TASK REQUIREMENTS:
Write out again, exactly, the lines below starting at the one with "- [x] 「血茧时辙」领取每日残片" and ending at the one with "- [x] 好友批量换新".
--- THE DATA ---
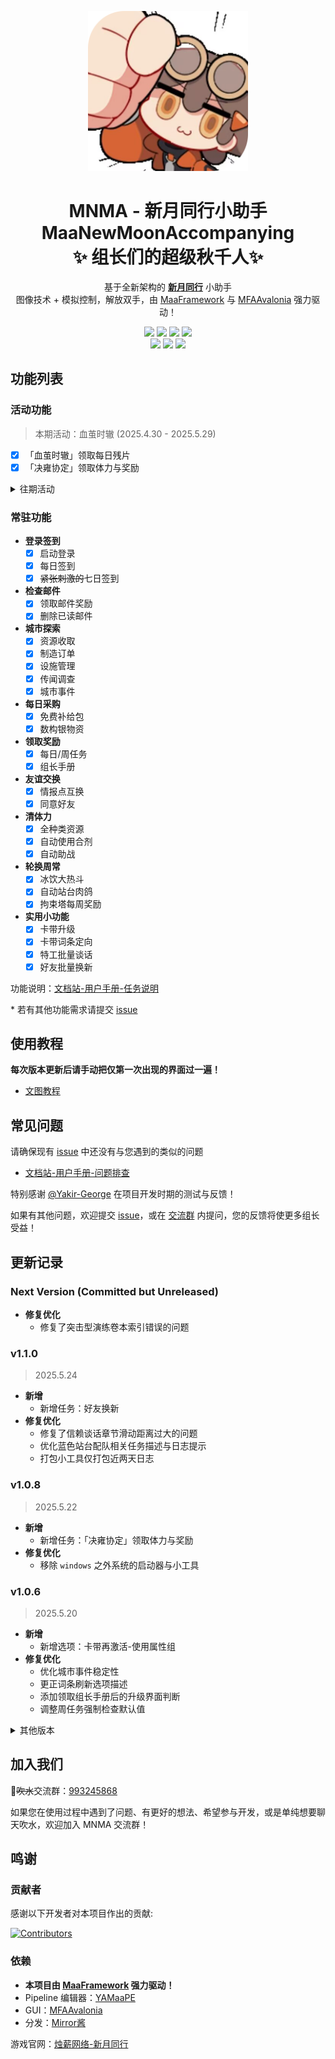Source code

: <!-- markdownlint-disable MD033 MD041 -->
<p align="center">
  <img alt="LOGO" src="./logo.png" width="256" height="256" />
</p>

<div align="center">

# MNMA - 新月同行小助手</br>MaaNewMoonAccompanying</br>✨ 组长们的超级秋千人✨ 

基于全新架构的 [**新月同行**](https://xytx.firewick.net/home) 小助手<br/>图像技术 + 模拟控制，解放双手，由 [MaaFramework](https://github.com/MaaXYZ/MaaFramework) 与 [MFAAvalonia](https://github.com/SweetSmellFox/MFAAvalonia) 强力驱动！

<p align="center">
  <img src="https://img.shields.io/badge/Python-3776AB?logo=python&logoColor=white">
  <img src="https://img.shields.io/badge/Pipeline-%23454545?logo=paddypower&logoColor=%23FFFFFF">
  <img src="https://img.shields.io/badge/platform-Windows%20%7C%20Linux%20%7C%20macOS-blueviolet">
  <img src="https://img.shields.io/badge/Mirror%E9%85%B1-%239af3f6?logo=countingworkspro&logoColor=4f46e5">
  <br/>
  <!-- <img src="https://img.shields.io/github/license/kqcoxn/MaaNewMoonAccompanying"> -->
  <img src="https://img.shields.io/github/commit-activity/m/kqcoxn/MaaNewMoonAccompanying">
  <img src="https://img.shields.io/github/stars/kqcoxn/MaaNewMoonAccompanying?style=social">
  <img src="https://img.shields.io/badge/QGroup-993245868-0e80c1?logo=qq&logoColor=white&url=http://qm.qq.com/cgi-bin/qm/qr?_wv=1027&k=VMC132QhbMDLi5U62MlDRvtCMj9WOXRr&authKey=yJNKO4sQ%2BBFHpBCLSSEvVOAyz%2FPjknNSl70W3ugg2%2BpELnKmEiHamj1emJMWcLwQ&noverify=0&group_code=993245868">
</p>

</div>

## 功能列表

### 活动功能

> 本期活动：血茧时辙 (2025.4.30 - 2025.5.29)

- [x] 「血茧时辙」领取每日残片
- [x] 「决雍协定」领取体力与奖励

<details>
<summary>往期活动</summary>

#### 禅世遗香

> 2025.4.3 - 2025.4.30

- [x] 「禅世遗香」领取每日禅香
- [x] 「列车长的见面礼」每日体力领取
- [x] 「未来记忆」领取今日奖励

</details>

### 常驻功能

- **登录签到**
  - [x] 启动登录
  - [x] 每日签到
  - [x] ~~紧张刺激的~~七日签到
- **检查邮件**
  - [x] 领取邮件奖励
  - [x] 删除已读邮件
- **城市探索**
  - [x] 资源收取
  - [x] 制造订单
  - [x] 设施管理
  - [x] 传闻调查
  - [x] 城市事件
- **每日采购**
  - [x] 免费补给包
  - [x] 数构银物资
- **领取奖励**
  - [x] 每日/周任务
  - [x] 组长手册
- **友谊交换**
  - [x] 情报点互换
  - [x] 同意好友
- **清体力**
  - [x] 全种类资源
  - [x] 自动使用合剂
  - [x] 自动助战
- **轮换周常**
  - [x] 冰饮大热斗
  - [x] 自动站台肉鸽
  - [x] 拘束塔每周奖励
- **实用小功能**
  - [x] 卡带升级
  - [x] 卡带词条定向
  - [x] 特工批量谈话
  - [x] 好友批量换新

功能说明：[文档站-用户手册-任务说明](https://docs.codax.site/mnma/docs/users/funcs.html#%E4%BB%BB%E5%8A%A1%E8%AF%B4%E6%98%8E)

\* 若有其他功能需求请提交 [issue](https://github.com/kqcoxn/MaaNewMoonAccompanying/issues?q=is%3Aissue)

## 使用教程

**每次版本更新后请手动把仅第一次出现的界面过一遍！**

- [文图教程](https://docs.codax.site/mnma/docs/users/start.html)

## 常见问题

请确保现有 [issue](https://github.com/kqcoxn/MaaNewMoonAccompanying/issues?q=is%3Aissue) 中还没有与您遇到的类似的问题

- [文档站-用户手册-问题排查](https://docs.codax.site/mnma/docs/users/errors.html)

特别感谢 [@Yakir-George](https://github.com/Yakir-George) 在项目开发时期的测试与反馈！

如果有其他问题，欢迎提交 [issue](https://github.com/kqcoxn/MaaNewMoonAccompanying/issues?q=is%3Aissue)，或在 [交流群](http://qm.qq.com/cgi-bin/qm/qr?_wv=1027&k=VMC132QhbMDLi5U62MlDRvtCMj9WOXRr&authKey=yJNKO4sQ%2BBFHpBCLSSEvVOAyz%2FPjknNSl70W3ugg2%2BpELnKmEiHamj1emJMWcLwQ&noverify=0&group_code=993245868) 内提问，您的反馈将使更多组长受益！

## 更新记录

### Next Version (Committed but Unreleased)

- **修复优化**
  - 修复了突击型演练卷本索引错误的问题

### v1.1.0

> 2025.5.24

- **新增**
  - 新增任务：好友换新
- **修复优化**
  - 修复了信赖谈话章节滑动距离过大的问题
  - 优化蓝色站台配队相关任务描述与日志提示
  - 打包小工具仅打包近两天日志

### v1.0.8

> 2025.5.22

- **新增**
  - 新增任务：「决雍协定」领取体力与奖励
- **修复优化**
  - 移除 `windows` 之外系统的启动器与小工具

### v1.0.6

> 2025.5.20

- **新增**
  - 新增选项：卡带再激活-使用属性组
- **修复优化**
  - 优化城市事件稳定性
  - 更正词条刷新选项描述
  - 添加领取组长手册后的升级界面判断
  - 调整周任务强制检查默认值

<details>
<summary>其他版本</summary>

### v1.0.5

> 2025.5.18

- **新增**
  - 新增选项：蓝色站台-站台循环方式
- **修复优化**
  - 修复了城市事件水群类任务可能卡在回复环节的问题
  - 修复了城市事件部分行动类任务序号错误的问题
  - 修复了蓝色站台战斗节点结束战斗后卡顿引起的提前识别问题

### v1.0.4

> 2025.5.16

- **修复优化**
  - 修复了体力合剂选项失效的问题
  - 修复了蓝色站台剧情节点战斗选项后的选项可能卡住的问题
  - 修复了蓝色站台选择物品后可能进入配队界面的问题

### v1.0.3

> 2025.5.15

- **新增**
  - 新增选项：清体力-使用助战特工
- **修复优化**
  - 游戏新版本适配
  - 添加清体力详细日志输出
  - 冰饮未出现老金时尝试查找世界请求或反复刷新老金
  - 添加冰饮个人挑战未记录但已完成时的奖励再确认
  - 调整部分节点延迟

### v1.0.2

> 2025.5.13

- **新增**
  - 新增任务：信赖谈话
  - 新增选项：每日采购-数构银物资黑白名单、每日采购-数构银物资购买策略
- **修复优化**
  - 优化了城市探索任务延迟标准
  - 修复了拘束塔奖励有可能不选择最大领取的问题
  - 为领取奖励功能添加扩展手册判断
  - 修复了每日采购已购免费物资在可视区域内时会卡住的问题
  - 修复了部分背景下无法点进好友界面的问题
  - 修复了蓝色站台剧情节点后温控变化会卡住的问题
  - 修复了蓝色站台战斗节点后仍然有选项时会卡住的问题
  - 提高了蓝色站台选项对话速度

### v1.0.1

> 2025.5.11

- **新增**
  - 新增选项：卡带再激活-属性值
- **修复优化**
  - 修复了原属性会影响激活识别的问题

### v1.0.0

> 2025.5.11

- **新增**
  - 新增任务：卡带再激活
  - 新增选项：卡带升级-无卡带时使用模组块
- **修复优化**
  - 添加了城市事件结束后列表消失情况的判断

### 更早的版本

- [更新记录](/docs/zh_cn/更新记录.md)

</details>

## 加入我们

🐧~~吹水~~交流群：[993245868](http://qm.qq.com/cgi-bin/qm/qr?_wv=1027&k=VMC132QhbMDLi5U62MlDRvtCMj9WOXRr&authKey=yJNKO4sQ%2BBFHpBCLSSEvVOAyz%2FPjknNSl70W3ugg2%2BpELnKmEiHamj1emJMWcLwQ&noverify=0&group_code=993245868)

如果您在使用过程中遇到了问题、有更好的想法、希望参与开发，或是单纯想要聊天吹水，欢迎加入 MNMA 交流群！

## 鸣谢

### 贡献者

感谢以下开发者对本项目作出的贡献:

[![Contributors](https://contrib.rocks/image?repo=kqcoxn/MaaNewMoonAccompanying&max=1000)](https://github.com/kqcoxn/MaaNewMoonAccompanying/graphs/contributors)

### 依赖

- **本项目由 **[MaaFramework](https://github.com/MaaXYZ/MaaFramework)** 强力驱动！**
- Pipeline 编辑器：[YAMaaPE](https://github.com/kqcoxn/YAMaaPE)
- GUI：[MFAAvalonia](https://github.com/SweetSmellFox/MFAAvalonia/tree/master)
- 分发：[Mirror酱](https://mirrorchyan.com/zh/get-start)

游戏官网：[烛薪网络-新月同行](https://xytx.firewick.net/home)
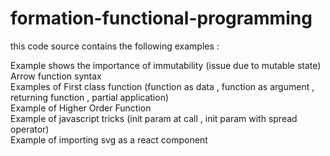 # formation-functional-programming
 this code source contains the following examples :  
  <p>
Example shows the importance of immutability (issue due to mutable state)<br>
Arrow function syntax<br>
Examples of First class function (function as data , function as argument , returning function , partial application)<br>
Example of Higher Order Function <br>
Example of javascript tricks (init param at call , init param with spread operator)<br>
Example of importing svg as a react component<br></p>

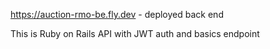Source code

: 
https://auction-rmo-be.fly.dev - deployed back end


This is Ruby on Rails API with JWT auth and basics endpoint

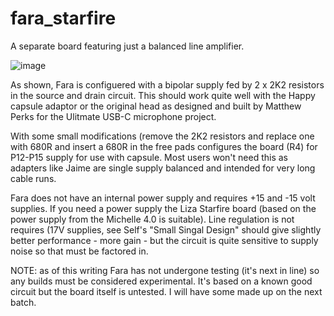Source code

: # fara_starfire
A separate board featuring just a balanced line amplifier.

![image](https://github.com/user-attachments/assets/5837cacb-649c-49ef-ba9d-cafe50bbea5d)

As shown, Fara is configuered with a bipolar supply fed by 2 x 2K2 resistors in the source and drain circuit. This should work quite well with the Happy capsule adaptor or the original head as designed and built by Matthew Perks for the Ulitmate USB-C microphone project.

With some small modifications (remove the 2K2 resistors and replace one with 680R and insert a 680R in the free pads configures the board (R4) for P12-P15 supply for use with capsule. Most users won't need this as adapters like Jaime are single supply balanced and intended for very long cable runs.

Fara does not have an internal power supply and requires +15 and -15 volt supplies. If you need a power supply the Liza Starfire board (based on the power supply from the Michelle 4.0 is suitable). Line regulation is not requires (17V supplies, see Self's "Small Singal Design" should give slightly better performance - more gain - but the circuit is quite sensitive to supply noise so that must be factored in. 

NOTE: as of this writing Fara has not undergone testing (it's next in line) so any builds must be considered experimental. It's based on a known good circuit but the board itself is untested. I will have some made up on the next batch.
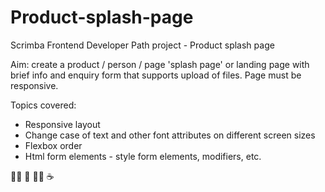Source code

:# Product-splash-page
Scrimba Frontend Developer Path project - Product splash page

Aim: create a product / person / page 'splash page' or landing page with brief info and enquiry form that supports upload of files. 
Page must be responsive.

Topics covered:
- Responsive layout
- Change case of text and other font attributes on different screen sizes
- Flexbox order
- Html form elements - style form elements, modifiers, etc.

👩‍💻 🥷 😵‍💫 ☕
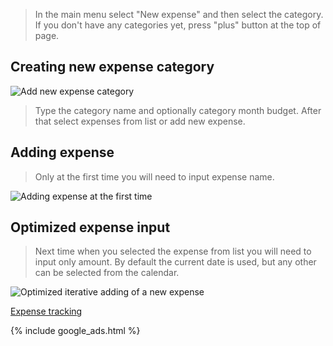> In the main menu select "New expense" and then select the category. If you don't have any categories yet, press "plus" button at the top of page. 

## Creating new expense category

![Add new expense category](https://dvmorozov.github.io/expenses/assets/images/2015-09-19_11h59_09.png)

> Type the category name and optionally category month budget.
> After that select expenses from list or add new expense.

## Adding expense

> Only at the first time you will need to input expense name.

![Adding expense at the first time](https://dvmorozov.github.io/expenses/assets/images/2015-07-05_09h27_25.png)

## Optimized expense input

> Next time when you selected the expense from list you will need to input only amount. By default the current date is used, but any other can be selected from the calendar.

![Optimized iterative adding of a new expense](https://dvmorozov.github.io/expenses/assets/images/2015-07-05_09h34_46.png)

[Expense tracking](https://dvmorozov.github.io/expenses/expense-tracking)

{% include google_ads.html %}
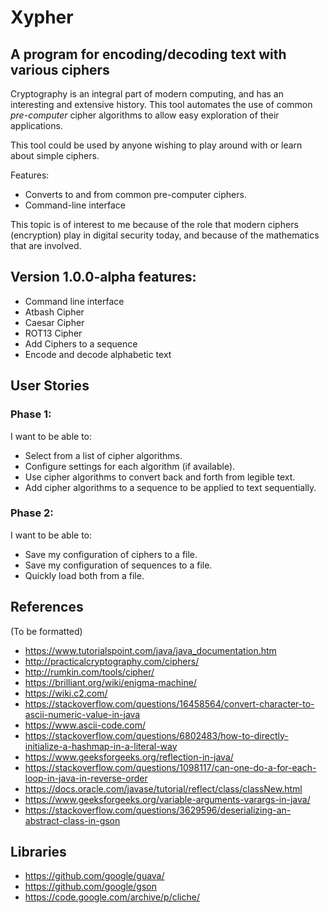 # Xypher

## A program for encoding/decoding text with various ciphers

Cryptography is an integral part of modern computing, and has an interesting and extensive history.
This tool automates the use of common *pre-computer* cipher algorithms to allow easy exploration 
of their applications. 

This tool could be used by anyone wishing to play around with or learn about simple ciphers.

Features:
 - Converts to and from common pre-computer ciphers.
 - Command-line interface

This topic is of interest to me because of the role that modern ciphers (encryption) play in
digital security today, and because of the mathematics that are involved.

## Version 1.0.0-alpha features:
- Command line interface
- Atbash Cipher
- Caesar Cipher
- ROT13 Cipher
- Add Ciphers to a sequence
- Encode and decode alphabetic text


## User Stories

### Phase 1:
I want to be able to:
- Select from a list of cipher algorithms.
- Configure settings for each algorithm (if available).
- Use cipher algorithms to convert back and forth from legible text.
- Add cipher algorithms to a sequence to be applied to text sequentially.

### Phase 2:
I want to be able to:
- Save my configuration of ciphers to a file.
- Save my configuration of sequences to a file.
- Quickly load both from a file.



## References
 (To be formatted)
 - https://www.tutorialspoint.com/java/java_documentation.htm
 - http://practicalcryptography.com/ciphers/
 - http://rumkin.com/tools/cipher/
 - https://brilliant.org/wiki/enigma-machine/
 - https://wiki.c2.com/
 - https://stackoverflow.com/questions/16458564/convert-character-to-ascii-numeric-value-in-java
 - https://www.ascii-code.com/
 - https://stackoverflow.com/questions/6802483/how-to-directly-initialize-a-hashmap-in-a-literal-way
 - https://www.geeksforgeeks.org/reflection-in-java/
 - https://stackoverflow.com/questions/1098117/can-one-do-a-for-each-loop-in-java-in-reverse-order
 - https://docs.oracle.com/javase/tutorial/reflect/class/classNew.html
 - https://www.geeksforgeeks.org/variable-arguments-varargs-in-java/
 - https://stackoverflow.com/questions/3629596/deserializing-an-abstract-class-in-gson
 
 ## Libraries
 - https://github.com/google/guava/
 - https://github.com/google/gson
 - https://code.google.com/archive/p/cliche/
---
TASK SOLUTION:
- [x] 「血茧时辙」领取每日残片
- [x] 「决雍协定」领取体力与奖励

<details>
<summary>往期活动</summary>

#### 禅世遗香

> 2025.4.3 - 2025.4.30

- [x] 「禅世遗香」领取每日禅香
- [x] 「列车长的见面礼」每日体力领取
- [x] 「未来记忆」领取今日奖励

</details>

### 常驻功能

- **登录签到**
  - [x] 启动登录
  - [x] 每日签到
  - [x] ~~紧张刺激的~~七日签到
- **检查邮件**
  - [x] 领取邮件奖励
  - [x] 删除已读邮件
- **城市探索**
  - [x] 资源收取
  - [x] 制造订单
  - [x] 设施管理
  - [x] 传闻调查
  - [x] 城市事件
- **每日采购**
  - [x] 免费补给包
  - [x] 数构银物资
- **领取奖励**
  - [x] 每日/周任务
  - [x] 组长手册
- **友谊交换**
  - [x] 情报点互换
  - [x] 同意好友
- **清体力**
  - [x] 全种类资源
  - [x] 自动使用合剂
  - [x] 自动助战
- **轮换周常**
  - [x] 冰饮大热斗
  - [x] 自动站台肉鸽
  - [x] 拘束塔每周奖励
- **实用小功能**
  - [x] 卡带升级
  - [x] 卡带词条定向
  - [x] 特工批量谈话
  - [x] 好友批量换新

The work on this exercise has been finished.